**Work request**: Write exactly the lines running from the start of the material below to the line that includes "The store wants", and include no pictures.

Start of Data to process

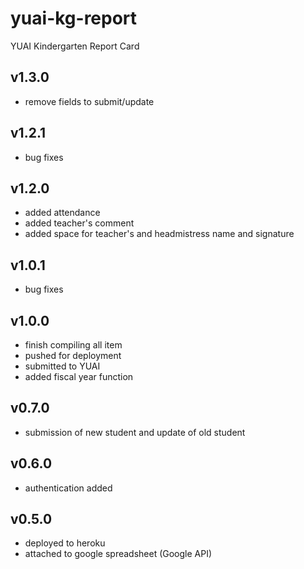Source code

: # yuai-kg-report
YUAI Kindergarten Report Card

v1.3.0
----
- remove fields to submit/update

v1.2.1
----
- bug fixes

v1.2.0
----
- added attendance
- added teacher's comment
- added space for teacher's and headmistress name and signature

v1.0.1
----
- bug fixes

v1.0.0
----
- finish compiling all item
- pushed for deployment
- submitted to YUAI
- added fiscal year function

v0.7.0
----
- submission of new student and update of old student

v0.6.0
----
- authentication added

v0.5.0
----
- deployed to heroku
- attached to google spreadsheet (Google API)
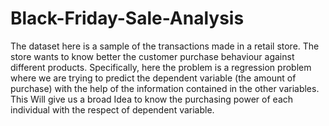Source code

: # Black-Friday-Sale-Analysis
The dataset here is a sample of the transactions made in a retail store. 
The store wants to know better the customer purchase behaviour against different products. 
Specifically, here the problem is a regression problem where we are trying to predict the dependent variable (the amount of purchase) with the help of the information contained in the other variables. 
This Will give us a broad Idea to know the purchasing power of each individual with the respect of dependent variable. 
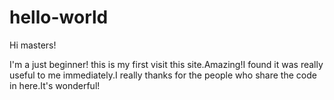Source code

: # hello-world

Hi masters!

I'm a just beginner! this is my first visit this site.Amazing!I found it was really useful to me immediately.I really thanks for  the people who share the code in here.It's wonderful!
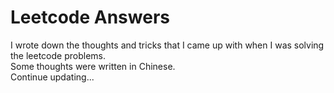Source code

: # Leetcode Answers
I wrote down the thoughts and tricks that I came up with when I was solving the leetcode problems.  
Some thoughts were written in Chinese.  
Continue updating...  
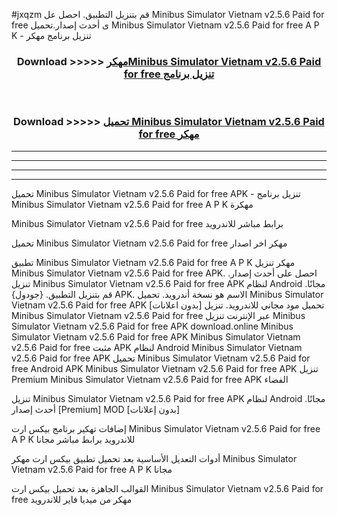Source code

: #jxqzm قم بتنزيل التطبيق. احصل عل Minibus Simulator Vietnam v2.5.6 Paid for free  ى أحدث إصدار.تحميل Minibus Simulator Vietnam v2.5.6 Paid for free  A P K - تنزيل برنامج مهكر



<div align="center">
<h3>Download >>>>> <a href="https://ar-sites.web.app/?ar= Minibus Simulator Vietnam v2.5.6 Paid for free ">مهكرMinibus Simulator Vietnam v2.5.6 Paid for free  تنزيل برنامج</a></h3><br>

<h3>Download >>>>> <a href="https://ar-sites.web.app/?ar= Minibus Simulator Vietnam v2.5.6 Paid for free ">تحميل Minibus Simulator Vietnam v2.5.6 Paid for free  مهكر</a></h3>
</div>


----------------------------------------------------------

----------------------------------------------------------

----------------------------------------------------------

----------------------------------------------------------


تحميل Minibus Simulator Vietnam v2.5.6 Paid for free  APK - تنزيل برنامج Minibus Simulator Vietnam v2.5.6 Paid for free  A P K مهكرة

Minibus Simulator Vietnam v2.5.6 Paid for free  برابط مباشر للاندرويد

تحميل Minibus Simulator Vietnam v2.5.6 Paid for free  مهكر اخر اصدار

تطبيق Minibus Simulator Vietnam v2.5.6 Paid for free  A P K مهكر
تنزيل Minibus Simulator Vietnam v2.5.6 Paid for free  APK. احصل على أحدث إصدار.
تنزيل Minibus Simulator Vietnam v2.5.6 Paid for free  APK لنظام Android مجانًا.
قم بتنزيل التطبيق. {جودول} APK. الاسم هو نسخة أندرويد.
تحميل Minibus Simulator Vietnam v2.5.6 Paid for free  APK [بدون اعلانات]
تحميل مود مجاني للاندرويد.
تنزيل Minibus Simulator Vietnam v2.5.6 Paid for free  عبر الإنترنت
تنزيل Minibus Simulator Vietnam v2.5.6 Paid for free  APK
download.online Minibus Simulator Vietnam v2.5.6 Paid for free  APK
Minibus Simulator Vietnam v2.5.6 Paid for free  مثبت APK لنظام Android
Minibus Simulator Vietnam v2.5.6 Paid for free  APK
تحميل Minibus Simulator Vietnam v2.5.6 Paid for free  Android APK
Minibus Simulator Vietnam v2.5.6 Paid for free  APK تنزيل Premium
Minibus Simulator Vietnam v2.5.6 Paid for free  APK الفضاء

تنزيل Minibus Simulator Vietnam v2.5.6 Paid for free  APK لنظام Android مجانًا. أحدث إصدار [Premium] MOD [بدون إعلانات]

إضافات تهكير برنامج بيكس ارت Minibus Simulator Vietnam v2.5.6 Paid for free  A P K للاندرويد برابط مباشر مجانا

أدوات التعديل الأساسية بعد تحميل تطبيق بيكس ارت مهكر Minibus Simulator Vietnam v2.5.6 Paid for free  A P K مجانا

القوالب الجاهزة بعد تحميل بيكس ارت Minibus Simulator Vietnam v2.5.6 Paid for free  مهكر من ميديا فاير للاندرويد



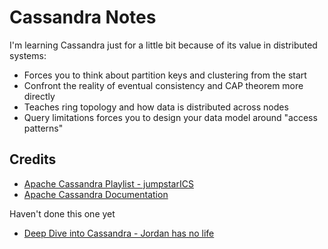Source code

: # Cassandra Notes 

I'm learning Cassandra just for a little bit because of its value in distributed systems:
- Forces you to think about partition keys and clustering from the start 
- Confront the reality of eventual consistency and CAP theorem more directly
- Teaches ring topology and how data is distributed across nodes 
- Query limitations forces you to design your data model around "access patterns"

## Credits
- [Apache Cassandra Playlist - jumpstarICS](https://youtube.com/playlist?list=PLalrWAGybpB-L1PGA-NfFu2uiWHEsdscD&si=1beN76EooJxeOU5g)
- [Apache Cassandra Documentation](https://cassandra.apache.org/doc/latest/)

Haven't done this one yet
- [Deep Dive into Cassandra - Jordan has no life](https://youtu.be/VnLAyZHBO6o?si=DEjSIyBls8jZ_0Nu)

End of Data to process

**Task solution**:
Source code

: # yuai-kg-report
YUAI Kindergarten Report Card

v1.3.0
----
- remove fields to submit/update

v1.2.1
----
- bug fixes

v1.2.0
----
- added attendance
- added teacher's comment
- added space for teacher's and headmistress name and signature

v1.0.1
----
- bug fixes

v1.0.0
----
- finish compiling all item
- pushed for deployment
- submitted to YUAI
- added fiscal year function

v0.7.0
----
- submission of new student and update of old student

v0.6.0
----
- authentication added

v0.5.0
----
- deployed to heroku
- attached to google spreadsheet (Google API)
Source code

: # Black-Friday-Sale-Analysis
The dataset here is a sample of the transactions made in a retail store. 
The store wants to know better the customer purchase behaviour against different products. 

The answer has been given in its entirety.